# SUPPLIED MATERIAL

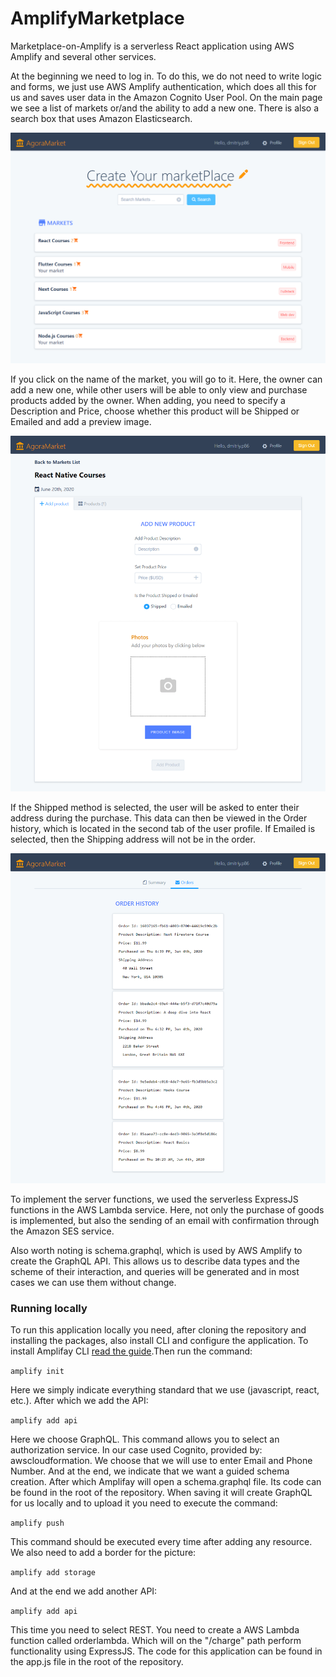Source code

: # AmplifyMarketplace

Marketplace-on-Amplify is a serverless React application using AWS Amplify and several other services. 

At the beginning we need to log in. To do this, we do not need to write logic and forms, we just use AWS Amplify authentication, which does all this for us and saves user data in the Amazon Cognito User Pool. On the main page we see a list of markets or/and the ability to add a new one. There is also a search box that uses Amazon Elasticsearch.

![Amplify marketplace homepage](Img-markets-list.png)

If you click on the name of the market, you will go to it. Here, the owner can add a new one, while other users will be able to only view and purchase products added by the owner. When adding, you need to specify a Description and Price, choose whether this product will be Shipped or Emailed and add a preview image.

![Adding new product](Img-new-product.png)

If the Shipped method is selected, the user will be asked to enter their address during the purchase. This data can then be viewed in the Order history, which is located in the second tab of the user profile. If Emailed is selected, then the Shipping address will not be in the order.

![Order history in profile page](Img-profile-orders.png)

To implement the server functions, we used the serverless ExpressJS functions in the AWS Lambda service. Here, not only the purchase of goods is implemented, but also the sending of an email with confirmation through the Amazon SES service.

Also worth noting is schema.graphql, which is used by AWS Amplify to create the GraphQL API. This allows us to describe data types and the scheme of their interaction, and queries will be generated and in most cases we can use them without change.

### Running locally

To run this application locally you need, after cloning the repository and installing the packages, also install CLI and configure the application. To install Amplifay CLI [read the guide](https://docs.amplify.aws/cli/start/install).Then run the command:

`amplify init`

Here we simply indicate everything standard that we use (javascript, react, etc.). After which we add the API:

`amplify add api`

Here we choose GraphQL. This command allows you to select an authorization service. In our case used Cognito, provided by: awscloudformation. We choose that we will use to enter Email and Phone Number. And at the end, we indicate that we want a guided schema creation. After which Amplifay will open a schema.graphql file. Its code can be found in the root of the repository. When saving it will create GraphQL for us locally and to upload it you need to execute the command:

`amplify push`

This command should be executed every time after adding any resource. We also need to add a border for the picture:

`amplify add storage`

And at the end we add another API:

`amplify add api`

This time you need to select REST. You need to create a AWS Lambda function called orderlambda. Which will on the "/charge" path perform functionality using ExpressJS. The code for this application can be found in the app.js file in the root of the repository.
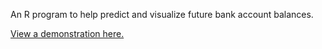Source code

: An R program to help predict and visualize future bank account balances. 

[View a demonstration here.](kdmartin518.github.io/RPersonalFinance/)
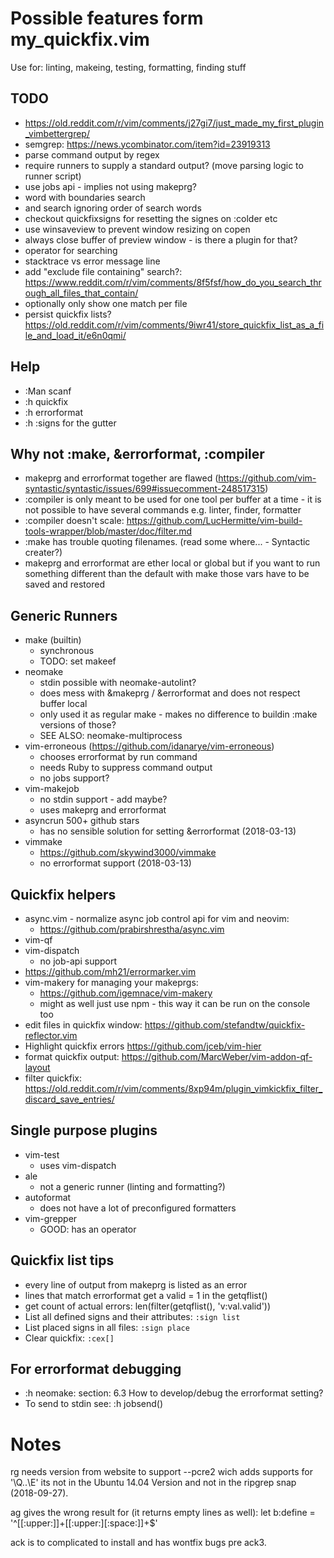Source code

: # Possible features form my_quickfix.vim

Use for: linting, makeing, testing, formatting, finding stuff

## TODO

- https://old.reddit.com/r/vim/comments/j27gi7/just_made_my_first_plugin_vimbettergrep/
- semgrep: https://news.ycombinator.com/item?id=23919313
- parse command output by regex
- require runners to supply a standard output? (move parsing logic to runner
  script)
- use jobs api - implies not using makeprg?
- word with boundaries search
- and search ignoring order of search words
- checkout quickfixsigns for resetting the signes on :colder etc
- use winsaveview to prevent window resizing on copen
- always close buffer of preview window - is there a plugin for that?
- operator for searching
- stacktrace vs error message line
- add "exclude file containing" search?:
  https://www.reddit.com/r/vim/comments/8f5fsf/how_do_you_search_through_all_files_that_contain/
- optionally only show one match per file
- persist quickfix lists?
  https://old.reddit.com/r/vim/comments/9iwr41/store_quickfix_list_as_a_file_and_load_it/e6n0qmi/

## Help

- :Man scanf
- :h quickfix
- :h errorformat
- :h :signs for the gutter

## Why not :make, &errorformat, :compiler

- makeprg and errorformat together are flawed
  (https://github.com/vim-syntastic/syntastic/issues/699#issuecomment-248517315)
- :compiler is only meant to be used for one tool per buffer at a time - it is
  not possible to have several commands e.g. linter, finder, formatter
- :compiler doesn't scale:
  https://github.com/LucHermitte/vim-build-tools-wrapper/blob/master/doc/filter.md
- :make has trouble quoting filenames. (read some where... - Syntactic creater?)
- makeprg and errorformat are ether local or global but if you want to run
  something different than the default with make those vars have to be saved and
  restored

## Generic Runners

- make (builtin)
  - synchronous
  - TODO: set makeef
- neomake
  - stdin possible with neomake-autolint?
  - does mess with &makeprg / &errorformat and does not respect buffer local
  - only used it as regular make - makes no difference to buildin :make versions
    of those?
  - SEE ALSO: neomake-multiprocess
- vim-erroneous (https://github.com/idanarye/vim-erroneous)
  - chooses errorformat by run command
  - needs Ruby to suppress command output
  - no jobs support?
- vim-makejob
  - no stdin support - add maybe?
  - uses makeprg and errorformat
- asyncrun 500+ github stars
  - has no sensible solution for setting &errorformat (2018-03-13)
- vimmake
  - https://github.com/skywind3000/vimmake
  - no errorformat support (2018-03-13)

## Quickfix helpers

- async.vim - normalize async job control api for vim and neovim:
  - https://github.com/prabirshrestha/async.vim
- vim-qf
- vim-dispatch
  - no job-api support
- https://github.com/mh21/errormarker.vim
- vim-makery for managing your makeprgs:
  - https://github.com/igemnace/vim-makery
  - might as well just use npm - this way it can be run on the console too
- edit files in quickfix window:
  https://github.com/stefandtw/quickfix-reflector.vim
- Highlight quickfix errors https://github.com/jceb/vim-hier
- format quickfix output: https://github.com/MarcWeber/vim-addon-qf-layout
- filter quickfix:
  https://old.reddit.com/r/vim/comments/8xp94m/plugin_vimkickfix_filter_discard_save_entries/

## Single purpose plugins

- vim-test
  - uses vim-dispatch
- ale
  - not a generic runner (linting and formatting?)
- autoformat
  - does not have a lot of preconfigured formatters
- vim-grepper
  - GOOD: has an operator

## Quickfix list tips

- every line of output from makeprg is listed as an error
- lines that match errorformat get a valid = 1 in the getqflist()
- get count of actual errors: len(filter(getqflist(), 'v:val.valid'))
- List all defined signs and their attributes: `:sign list`
- List placed signs in all files: `:sign place`
- Clear quickfix: `:cex[]`

## For errorformat debugging

- :h neomake: section: 6.3 How to develop/debug the errorformat setting?
- To send to stdin see: :h jobsend()

# Notes

rg needs version from website to support --pcre2 wich adds supports for '\Q..\E'
its not in the Ubuntu 14.04 Version and not in the ripgrep snap (2018-09-27).

ag gives the wrong result for (it returns empty lines as well): let b:define =
'^[[:upper:]]+[[:upper:][:space:]]+\$'

ack is to complicated to install and has wontfix bugs pre ack3.
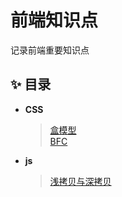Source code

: # 前端知识点

记录前端重要知识点

## ✨ 目录

- **CSS**
  > [盒模型](./CSS/盒模型.md)  
  > [BFC](./CSS/BFC.md)

- **js**
  > [浅拷贝与深拷贝](./JS/浅拷贝与深拷贝.md)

# WHAT TO DO
In your answer, include only the lines above starting at the line that holds "- synchronous" and ending at the line that holds "- :h neomake: section: 6.3", copied exactly.

# SOLUTION TO THIS PROBLEM
  - synchronous
  - TODO: set makeef
- neomake
  - stdin possible with neomake-autolint?
  - does mess with &makeprg / &errorformat and does not respect buffer local
  - only used it as regular make - makes no difference to buildin :make versions
    of those?
  - SEE ALSO: neomake-multiprocess
- vim-erroneous (https://github.com/idanarye/vim-erroneous)
  - chooses errorformat by run command
  - needs Ruby to suppress command output
  - no jobs support?
- vim-makejob
  - no stdin support - add maybe?
  - uses makeprg and errorformat
- asyncrun 500+ github stars
  - has no sensible solution for setting &errorformat (2018-03-13)
- vimmake
  - https://github.com/skywind3000/vimmake
  - no errorformat support (2018-03-13)

## Quickfix helpers

- async.vim - normalize async job control api for vim and neovim:
  - https://github.com/prabirshrestha/async.vim
- vim-qf
- vim-dispatch
  - no job-api support
- https://github.com/mh21/errormarker.vim
- vim-makery for managing your makeprgs:
  - https://github.com/igemnace/vim-makery
  - might as well just use npm - this way it can be run on the console too
- edit files in quickfix window:
  https://github.com/stefandtw/quickfix-reflector.vim
- Highlight quickfix errors https://github.com/jceb/vim-hier
- format quickfix output: https://github.com/MarcWeber/vim-addon-qf-layout
- filter quickfix:
  https://old.reddit.com/r/vim/comments/8xp94m/plugin_vimkickfix_filter_discard_save_entries/

## Single purpose plugins

- vim-test
  - uses vim-dispatch
- ale
  - not a generic runner (linting and formatting?)
- autoformat
  - does not have a lot of preconfigured formatters
- vim-grepper
  - GOOD: has an operator

## Quickfix list tips

- every line of output from makeprg is listed as an error
- lines that match errorformat get a valid = 1 in the getqflist()
- get count of actual errors: len(filter(getqflist(), 'v:val.valid'))
- List all defined signs and their attributes: `:sign list`
- List placed signs in all files: `:sign place`
- Clear quickfix: `:cex[]`

## For errorformat debugging

- :h neomake: section: 6.3 How to develop/debug the errorformat setting?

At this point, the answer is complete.